- Opening Delimiter -

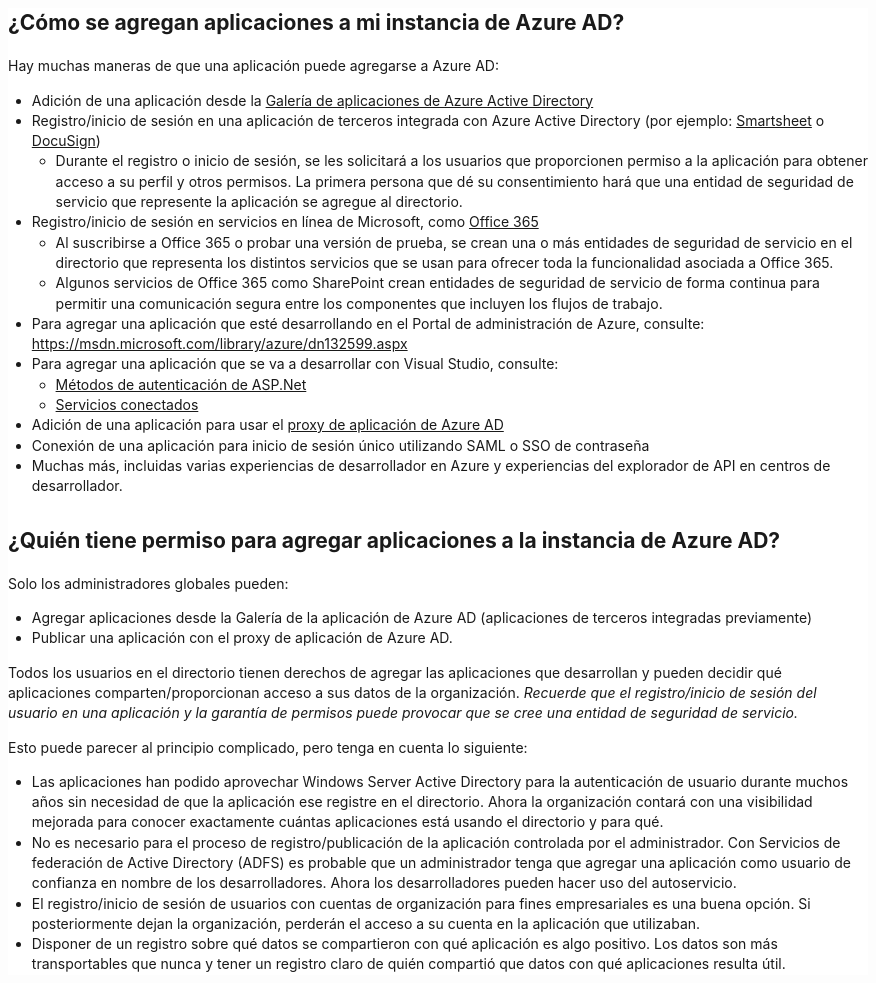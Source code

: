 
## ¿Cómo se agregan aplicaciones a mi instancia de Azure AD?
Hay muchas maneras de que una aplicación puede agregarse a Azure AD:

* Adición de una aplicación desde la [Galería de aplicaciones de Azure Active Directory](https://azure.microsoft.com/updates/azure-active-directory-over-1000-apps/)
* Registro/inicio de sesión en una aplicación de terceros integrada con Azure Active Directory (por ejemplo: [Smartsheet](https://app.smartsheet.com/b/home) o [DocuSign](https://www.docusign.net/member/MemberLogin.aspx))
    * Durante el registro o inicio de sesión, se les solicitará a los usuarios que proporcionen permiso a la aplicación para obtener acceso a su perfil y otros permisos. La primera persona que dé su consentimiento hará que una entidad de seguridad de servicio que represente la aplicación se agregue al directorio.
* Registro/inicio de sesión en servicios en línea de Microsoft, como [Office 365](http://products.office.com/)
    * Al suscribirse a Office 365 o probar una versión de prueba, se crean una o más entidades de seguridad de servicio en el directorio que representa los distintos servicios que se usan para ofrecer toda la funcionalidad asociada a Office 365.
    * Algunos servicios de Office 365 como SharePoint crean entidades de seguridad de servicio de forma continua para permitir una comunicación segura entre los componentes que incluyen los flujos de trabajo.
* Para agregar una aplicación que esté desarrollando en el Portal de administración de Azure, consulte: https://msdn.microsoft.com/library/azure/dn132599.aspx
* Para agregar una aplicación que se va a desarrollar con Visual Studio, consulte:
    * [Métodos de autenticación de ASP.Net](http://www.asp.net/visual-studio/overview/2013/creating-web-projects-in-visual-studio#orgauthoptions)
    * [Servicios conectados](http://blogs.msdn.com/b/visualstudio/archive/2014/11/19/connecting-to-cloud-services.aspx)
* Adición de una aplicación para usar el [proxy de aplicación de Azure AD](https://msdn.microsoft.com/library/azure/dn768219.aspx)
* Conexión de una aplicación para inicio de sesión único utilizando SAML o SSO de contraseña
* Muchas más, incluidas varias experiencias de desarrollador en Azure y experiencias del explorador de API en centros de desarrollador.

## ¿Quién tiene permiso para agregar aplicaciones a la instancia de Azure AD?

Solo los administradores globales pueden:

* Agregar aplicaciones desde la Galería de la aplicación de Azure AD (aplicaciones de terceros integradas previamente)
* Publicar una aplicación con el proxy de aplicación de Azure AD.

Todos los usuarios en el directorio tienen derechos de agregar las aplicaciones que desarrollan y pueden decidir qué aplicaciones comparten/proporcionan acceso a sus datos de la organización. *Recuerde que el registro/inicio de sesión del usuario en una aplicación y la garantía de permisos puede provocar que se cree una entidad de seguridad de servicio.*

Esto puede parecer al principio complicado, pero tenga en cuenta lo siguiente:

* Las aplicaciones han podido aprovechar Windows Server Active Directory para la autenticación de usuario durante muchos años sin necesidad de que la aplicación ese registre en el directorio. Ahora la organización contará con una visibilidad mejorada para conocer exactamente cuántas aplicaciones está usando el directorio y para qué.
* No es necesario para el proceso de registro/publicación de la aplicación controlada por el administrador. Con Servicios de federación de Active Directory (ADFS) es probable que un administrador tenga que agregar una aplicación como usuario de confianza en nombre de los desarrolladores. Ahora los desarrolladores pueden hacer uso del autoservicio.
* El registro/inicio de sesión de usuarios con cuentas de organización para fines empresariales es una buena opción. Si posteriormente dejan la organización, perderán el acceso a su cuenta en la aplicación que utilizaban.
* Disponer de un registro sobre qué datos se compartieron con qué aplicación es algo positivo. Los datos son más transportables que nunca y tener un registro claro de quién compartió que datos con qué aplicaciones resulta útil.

- Closing Delimiter -

• Instructions for the task: Retype the entries above exactly, but only from the line containing "Solo los administradores" through the line containing "de Azure AD.", both included.

• Exercise output:
Solo los administradores globales pueden:

* Agregar aplicaciones desde la Galería de la aplicación de Azure AD (aplicaciones de terceros integradas previamente)
* Publicar una aplicación con el proxy de aplicación de Azure AD.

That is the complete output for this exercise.